Wechselt auch der Mensch im Frühling das Fell? Wieso bekommen Frauen keine Glatzen? Sind Geheimratsecken erblich? Mit solchen und anderen Fragen beschäftigt sich ein Internationales Kompetenzzentrum an der Charité

Was macht Haare medizinisch so relevant, dass die Charité sogar ein eigenes Kompetenzzentrum eingerichtet hat?

Haare haben verschiedene wichtige Funktionen: Sie dienen als Tastorgan und schützen vor Staub, das Auge zum Beispiel. Außerdem bewahren sie die empfindliche Kopfhaut vor Sonneneinstrahlung. Das Hautkrebsrisiko ist bei Menschen mit Glatze sehr hoch, weil sie jahrelang vom Haar bedeckt war.

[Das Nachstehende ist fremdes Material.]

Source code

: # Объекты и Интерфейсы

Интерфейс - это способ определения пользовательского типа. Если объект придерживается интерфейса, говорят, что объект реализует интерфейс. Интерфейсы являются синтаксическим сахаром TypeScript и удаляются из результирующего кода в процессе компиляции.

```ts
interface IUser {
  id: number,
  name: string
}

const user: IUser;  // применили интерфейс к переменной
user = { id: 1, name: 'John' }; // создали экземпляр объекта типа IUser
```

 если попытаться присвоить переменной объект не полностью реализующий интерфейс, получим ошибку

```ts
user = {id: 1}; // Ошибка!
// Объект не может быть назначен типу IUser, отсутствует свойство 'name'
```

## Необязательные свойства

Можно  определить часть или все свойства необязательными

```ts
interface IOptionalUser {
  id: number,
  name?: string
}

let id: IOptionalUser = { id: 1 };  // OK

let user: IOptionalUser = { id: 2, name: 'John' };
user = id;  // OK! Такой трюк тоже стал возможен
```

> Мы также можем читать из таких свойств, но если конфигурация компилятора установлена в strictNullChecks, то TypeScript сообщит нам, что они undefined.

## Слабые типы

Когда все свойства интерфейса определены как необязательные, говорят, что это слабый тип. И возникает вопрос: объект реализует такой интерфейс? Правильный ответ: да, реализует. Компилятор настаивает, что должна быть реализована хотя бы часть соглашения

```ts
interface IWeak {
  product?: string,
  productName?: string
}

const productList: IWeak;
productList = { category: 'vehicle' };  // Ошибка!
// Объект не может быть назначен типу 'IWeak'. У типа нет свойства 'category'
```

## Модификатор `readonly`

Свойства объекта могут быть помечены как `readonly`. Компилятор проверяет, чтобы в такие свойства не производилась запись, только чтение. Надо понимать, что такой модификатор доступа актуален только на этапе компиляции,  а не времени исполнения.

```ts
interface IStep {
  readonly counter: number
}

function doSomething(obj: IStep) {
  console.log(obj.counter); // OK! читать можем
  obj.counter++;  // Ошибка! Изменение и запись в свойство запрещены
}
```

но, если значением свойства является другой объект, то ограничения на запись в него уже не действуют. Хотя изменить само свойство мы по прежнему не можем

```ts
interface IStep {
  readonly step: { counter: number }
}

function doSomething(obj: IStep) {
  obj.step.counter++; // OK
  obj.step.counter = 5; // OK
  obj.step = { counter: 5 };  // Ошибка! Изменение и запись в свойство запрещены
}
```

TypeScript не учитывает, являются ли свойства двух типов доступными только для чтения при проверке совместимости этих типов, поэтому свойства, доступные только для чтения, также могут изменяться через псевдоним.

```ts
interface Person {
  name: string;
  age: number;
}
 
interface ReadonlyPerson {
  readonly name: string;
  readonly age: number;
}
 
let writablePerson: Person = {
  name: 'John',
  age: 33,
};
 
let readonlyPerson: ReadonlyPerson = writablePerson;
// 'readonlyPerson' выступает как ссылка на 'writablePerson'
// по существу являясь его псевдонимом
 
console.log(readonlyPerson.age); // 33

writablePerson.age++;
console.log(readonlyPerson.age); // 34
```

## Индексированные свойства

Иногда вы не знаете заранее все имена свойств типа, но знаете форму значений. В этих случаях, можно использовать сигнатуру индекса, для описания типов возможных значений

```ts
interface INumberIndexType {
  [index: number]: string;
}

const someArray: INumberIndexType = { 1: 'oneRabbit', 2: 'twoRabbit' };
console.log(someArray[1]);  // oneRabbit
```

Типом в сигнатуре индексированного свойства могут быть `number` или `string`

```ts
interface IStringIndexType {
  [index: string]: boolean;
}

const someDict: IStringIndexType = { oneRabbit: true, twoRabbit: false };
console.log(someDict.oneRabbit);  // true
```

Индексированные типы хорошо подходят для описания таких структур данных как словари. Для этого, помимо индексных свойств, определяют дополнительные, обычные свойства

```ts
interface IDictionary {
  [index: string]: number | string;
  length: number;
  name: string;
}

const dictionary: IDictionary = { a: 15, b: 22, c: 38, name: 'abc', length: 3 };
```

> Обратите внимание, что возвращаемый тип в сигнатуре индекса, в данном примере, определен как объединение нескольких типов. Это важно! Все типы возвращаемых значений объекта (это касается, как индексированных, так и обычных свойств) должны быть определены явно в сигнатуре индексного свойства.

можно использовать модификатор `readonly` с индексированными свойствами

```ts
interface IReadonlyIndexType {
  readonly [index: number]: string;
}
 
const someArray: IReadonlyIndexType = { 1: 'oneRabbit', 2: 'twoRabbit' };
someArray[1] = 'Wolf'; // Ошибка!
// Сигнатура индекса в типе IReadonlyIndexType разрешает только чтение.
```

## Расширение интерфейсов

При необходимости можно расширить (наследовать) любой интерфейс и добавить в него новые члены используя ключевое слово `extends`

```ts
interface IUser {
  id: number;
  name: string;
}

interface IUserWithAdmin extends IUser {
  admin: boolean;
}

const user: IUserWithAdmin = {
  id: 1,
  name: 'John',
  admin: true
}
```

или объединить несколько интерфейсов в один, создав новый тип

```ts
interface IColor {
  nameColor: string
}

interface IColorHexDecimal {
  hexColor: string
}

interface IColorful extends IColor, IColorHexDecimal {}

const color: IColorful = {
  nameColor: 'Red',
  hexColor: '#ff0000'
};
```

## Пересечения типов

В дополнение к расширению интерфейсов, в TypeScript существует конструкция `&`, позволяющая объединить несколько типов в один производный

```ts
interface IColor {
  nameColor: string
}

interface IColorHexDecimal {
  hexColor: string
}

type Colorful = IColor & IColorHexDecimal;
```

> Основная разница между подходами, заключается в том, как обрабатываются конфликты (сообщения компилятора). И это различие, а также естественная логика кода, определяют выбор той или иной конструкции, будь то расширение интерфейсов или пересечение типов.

Bei Haarausfall ist die psychische Belastung die offensichtlichste. Gesunde Haare waren und sind Signale für eine funktionierende Sexualität und wichtig für die Ausstrahlung. Besonders Frauen haben soziale und psychische Probleme, wenn sie dünne Haare bekommen. Es ist auch erwiesen, dass Menschen mit Glatze auf andere älter und unattraktiver wirken.

3000 bis 4000 Menschen kommen jedes Jahr in unsere Haarsprechstunden. Wir analysieren das Haar dann, machen Dichtebestimmungen und Biopsien, stellen eine Diagnose und schlagen die Therapie vor. Die wird dann allerdings von Hautärzten weitergeführt. Außerdem untersuchen wir neue Medikamente. Forschungsreihen über neue Haarwachstumsmoleküle sollen uns helfen, Haarverlust besser bekämpfen zu können. (Sprechstundentermine: 450 518 256. Ab Mitte Mai werden neue vergeben.)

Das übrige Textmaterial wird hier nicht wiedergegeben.